Start of Given data
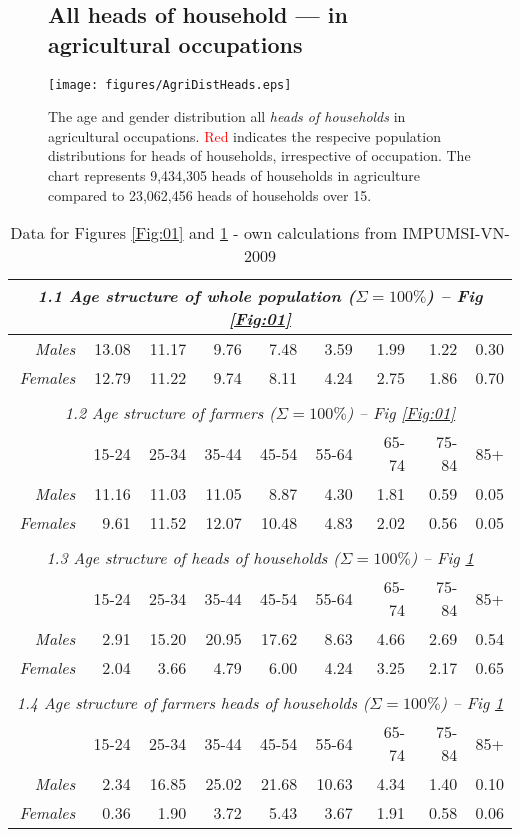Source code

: \documentclass{article}
\begin{document}
\begin{figure}[htbp!]
\subsection{All heads of household --- in agricultural occupations}\label{Sec:HH} 

\texttt{[image: figures/AgriDistHeads.eps]}
\caption{The age and gender distribution all \emph{heads of households} in agricultural occupations. \textcolor{red}{Red} indicates the respecive population distributions for heads of households, irrespective of occupation. The chart represents 9,434,305 heads of households in agriculture compared to 23,062,456 heads of households over 15.}\label{Fig:02}
\end{figure}


\begin{table}[htbp!]
\caption{Data for Figures \ref{Fig:01} and \ref{Fig:02} - own calculations from IMPUMSI-VN-2009}\label{Tab:01}
\centering
\begin{tabular}{rrrrrrrrr}
  \multicolumn{9}{c}{\emph{1.1 Age structure of whole population ($\Sigma = 100 \%$) -- Fig \ref{Fig:01}}}\\
  \hline
\emph{Males} & 13.08 & 11.17 & 9.76 & 7.48 & 3.59 & 1.99 & 1.22 & 0.30 \\ 
\emph{Females} & 12.79 & 11.22 & 9.74 & 8.11 & 4.24 & 2.75 & 1.86 & 0.70 \\ 
  \hline
  \\
  \multicolumn{9}{c}{\emph{1.2 Age structure of farmers ($\Sigma = 100 \%$) -- Fig \ref{Fig:01}}}\\
\hline
 & 15-24 & 25-34 & 35-44 & 45-54 & 55-64 & 65-74 & 75-84 & 85+ \\ 
  \hline
\emph{Males} & 11.16 & 11.03 & 11.05 & 8.87 & 4.30 & 1.81 & 0.59 & 0.05 \\ 
 \emph{Females} & 9.61 & 11.52 & 12.07 & 10.48 & 4.83 & 2.02 & 0.56 & 0.05 \\
 \hline
 \\ 
 \multicolumn{9}{c}{\emph{1.3 Age structure of heads of households ($\Sigma = 100 \%$) -- Fig \ref{Fig:02}}}\\
     \hline
 & 15-24 & 25-34 & 35-44 & 45-54 & 55-64 & 65-74 & 75-84 & 85+ \\ 
  \hline
  \emph{Males}  & 2.91 & 15.20 & 20.95 & 17.62 & 8.63 & 4.66 & 2.69 & 0.54 \\ 
\emph{Females} & 2.04 & 3.66 & 4.79 & 6.00 & 4.24 & 3.25 & 2.17 & 0.65 \\ 
\hline
\\
\multicolumn{9}{c}{\emph{1.4 Age structure of farmers heads of households ($\Sigma = 100 \%$) -- Fig \ref{Fig:02}}}\\
     \hline
 & 15-24 & 25-34 & 35-44 & 45-54 & 55-64 & 65-74 & 75-84 & 85+ \\ 
\emph{Males} & 2.34 & 16.85 & 25.02 & 21.68 & 10.63 & 4.34 & 1.40 & 0.10 \\ 
 \emph{Females} & 0.36 & 1.90 & 3.72 & 5.43 & 3.67 & 1.91 & 0.58 & 0.06 \\ 

   \hline
\end{tabular}
\end{table}
\end{document}
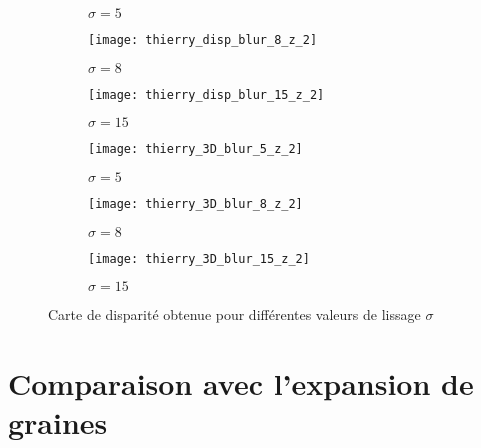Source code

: \documentclass[12pt,a4paper,onecolumn]{article}
\begin{document}
\begin{figure}[H]
\begin{subfigure}[b]{0.3\textwidth}
		\caption{\(\sigma = 5\)}
		\label{fig_thierry_disp_5}
	\end{subfigure}
	\hfill
	\begin{subfigure}[b]{0.3\textwidth}
		\centering
		\texttt{[image: thierry\_disp\_blur\_8\_z\_2]}
		\caption{\(\sigma = 8\)}
		\label{fig_thierry_disp_8}
	\end{subfigure}
	\hfill
	\begin{subfigure}[b]{0.3\textwidth}
		\centering
		\texttt{[image: thierry\_disp\_blur\_15\_z\_2]}
		\caption{\(\sigma = 15\)}
		\label{fig_thierry_disp_15}
	\end{subfigure}
	\hfill
	\begin{subfigure}[b]{0.3\textwidth}
		\centering
		\texttt{[image: thierry\_3D\_blur\_5\_z\_2]}
		\caption{\(\sigma = 5\)}
		\label{fig_thierry_3D_5}
	\end{subfigure}
	\hfill
	\begin{subfigure}[b]{0.3\textwidth}
		\centering
		\texttt{[image: thierry\_3D\_blur\_8\_z\_2]}
		\caption{\(\sigma = 8\)}
		\label{fig_thierry_3D_8}
	\end{subfigure}
	\hfill
	\begin{subfigure}[b]{0.3\textwidth}
		\centering
		\texttt{[image: thierry\_3D\_blur\_15\_z\_2]}
		\caption{\(\sigma = 15\)}
		\label{fig_thierry_3D_15}
	\end{subfigure}
	\caption{Carte de disparité obtenue pour différentes valeurs de lissage \(\sigma\)}
	\label{fig_thierry}
\end{figure}


\section{Comparaison avec l'expansion de graines}
\end{document}

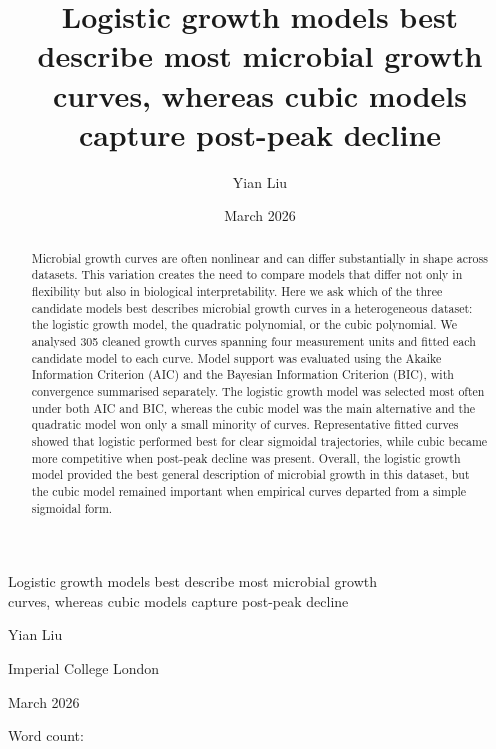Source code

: \documentclass[11pt]{article}
\title{Logistic growth models best describe most microbial growth curves, whereas cubic models capture post-peak decline}
\author{Yian Liu}
\date{March 2026}
\newcommand{\wordcount}{}
\begin{document}
\begin{titlepage}
    \nolinenumbers
    \centering
    \vspace*{\fill}

    {\LARGE Logistic growth models best describe most microbial growth\\
    curves, whereas cubic models capture post-peak decline\par}

    \vspace{1.5cm}

    {\Large Yian Liu\par}

    \vspace{0.3cm}

    {\large Imperial College London\par}

    \vspace{0.8cm}

    {\large March 2026\par}

    \vspace{1.2cm}

    {\large Word count: \wordcount \par}

    \vspace*{\fill}
\end{titlepage}

\linenumbers

\begin{abstract}
Microbial growth curves are often nonlinear and can differ substantially in shape across datasets. This variation creates the need to compare models that differ not only in flexibility but also in biological interpretability. Here we ask which of the three candidate models best describes microbial growth curves in a heterogeneous dataset: the logistic growth model, the quadratic polynomial, or the cubic polynomial. We analysed 305 cleaned growth curves spanning four measurement units and fitted each candidate model to each curve. Model support was evaluated using the Akaike Information Criterion (AIC) and the Bayesian Information Criterion (BIC), with convergence summarised separately. The logistic growth model was selected most often under both AIC and BIC, whereas the cubic model was the main alternative and the quadratic model won only a small minority of curves. Representative fitted curves showed that logistic performed best for clear sigmoidal trajectories, while cubic became more competitive when post-peak decline was present. Overall, the logistic growth model provided the best general description of microbial growth in this dataset, but the cubic model remained important when empirical curves departed from a simple sigmoidal form.
\end{abstract}
\end{document}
End of Given data
Please give the number of lines in the data above where the word "texttt" appears, and nothing besides.

• [Your solution] 6